Talley Michele H, Polancich Shea, Williamson Jason B, Frank Jennifer S, Curry William, Russell John F, Selleck Cynthia
1 Department of Adult/Acute Health, Chronic Care and Foundations, University of Alabama at Birmingham School of Nursing , Birmingham, Alabama.
2 Improvement, Innovation and Analytics and Nursing Administration, University of Alabama at Birmingham Hospital , Birmingham, Alabama.
Popul Health Manag. 2018 Oct;21(5):373-377. doi: 10.1089/pop.2017.0170. Epub 2018 Feb 13.
Diabetes is a leading cause of morbidity and mortality; prevalence of diabetes is especially high in the southeastern United States among minority populations and those from lower socioeconomic sectors without access to health care services. The purpose of this project was to evaluate the clinical and financial outcomes of a nurse-led, interprofessional collaborative practice model that provides care coordination and transitional care for uninsured patients with diabetes. Data for this study were collected and evaluated from medical records of patients seen at the Providing Access to Health Care (PATH) Clinic between August 1, 2015, through May 30, 2017. Clinical outcomes were evaluated by comparing hemoglobin A1c (HbA1c) values before and after referral to the PATH Clinic. Cost savings to the academic medical center were evaluated by comparing costs associated with inpatient or emergency department encounters before and after referral to the PATH Clinic. A significant decrease in HbA1c (P < .0005) was noted for patients attending the PATH Clinic. In addition, financial analyses revealed a 55% decrease in pre to post PATH Clinic patients' direct costs. Similarly, a 42% decrease in the pre to post PATH Clinic patients' direct cost per encounter was noted. Average length of stay also was reduced when these patients were readmitted to the academic medical center. Results from this study support the effectiveness of the PATH Clinic model in caring for uninsured patients with clinically complex medical and social needs, often with behavioral health problems, who incur high health care spending and are often readmitted.

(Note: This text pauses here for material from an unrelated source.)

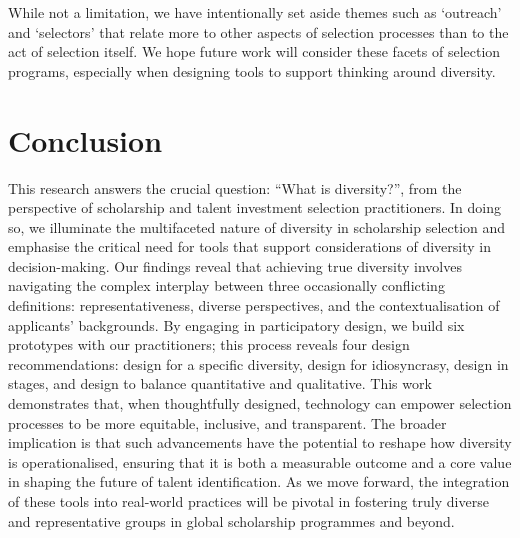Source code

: While not a limitation, we have intentionally set aside themes such as `outreach' and `selectors' that relate more to other aspects of selection processes than to the act of selection itself. We hope future work will consider these facets of selection programs, especially when designing tools to support thinking around diversity.

\section{Conclusion}
This research answers the crucial question: ``What is diversity?'', from the perspective of scholarship and talent investment selection practitioners. In doing so, we illuminate the multifaceted nature of diversity in scholarship selection and emphasise the critical need for tools that support considerations of diversity in decision-making. Our findings reveal that achieving true diversity involves navigating the complex interplay between three occasionally conflicting definitions: representativeness, diverse perspectives, and the contextualisation of applicants' backgrounds. By engaging in participatory design, we build six prototypes with our practitioners; this process reveals four design recommendations: design for a specific diversity, design for idiosyncrasy, design in stages, and design to balance quantitative and qualitative. This work demonstrates that, when thoughtfully designed, technology can empower selection processes to be more equitable, inclusive, and transparent. The broader implication is that such advancements have the potential to reshape how diversity is operationalised, ensuring that it is both a measurable outcome and a core value in shaping the future of talent identification. As we move forward, the integration of these tools into real-world practices will be pivotal in fostering truly diverse and representative groups in global scholarship programmes and beyond.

糖尿病是发病和死亡的主要原因;在美国东南部,少数族裔以及社会经济地位较低且无法获得医疗服务的人群中,糖尿病的患病率尤其高。本项目的目的是评估一种由护士主导的跨专业协作实践模式的临床和财务成果,该模式为未参保的糖尿病患者提供护理协调和过渡性护理。本研究的数据收集自2015年8月1日至2017年5月30日期间在“提供医疗服务途径”(PATH)诊所就诊的患者的病历,并进行了评估。通过比较转诊至PATH诊所前后的糖化血红蛋白(HbA1c)值来评估临床结果。通过比较转诊至PATH诊所前后与住院或急诊科就诊相关的费用,评估学术医疗中心的成本节约情况。在PATH诊所就诊的患者的HbA1c显著下降(P < 0.0005)。此外,财务分析显示,PATH诊所患者转诊前后的直接成本下降了55%。同样,PATH诊所患者每次就诊的直接成本在转诊前后下降了42%。当这些患者再次入住学术医疗中心时,平均住院时间也缩短了。本研究结果支持了PATH诊所模式在照顾未参保的、临床医疗和社会需求复杂(通常伴有行为健康问题)、医疗保健支出高且经常再次入院的患者方面的有效性。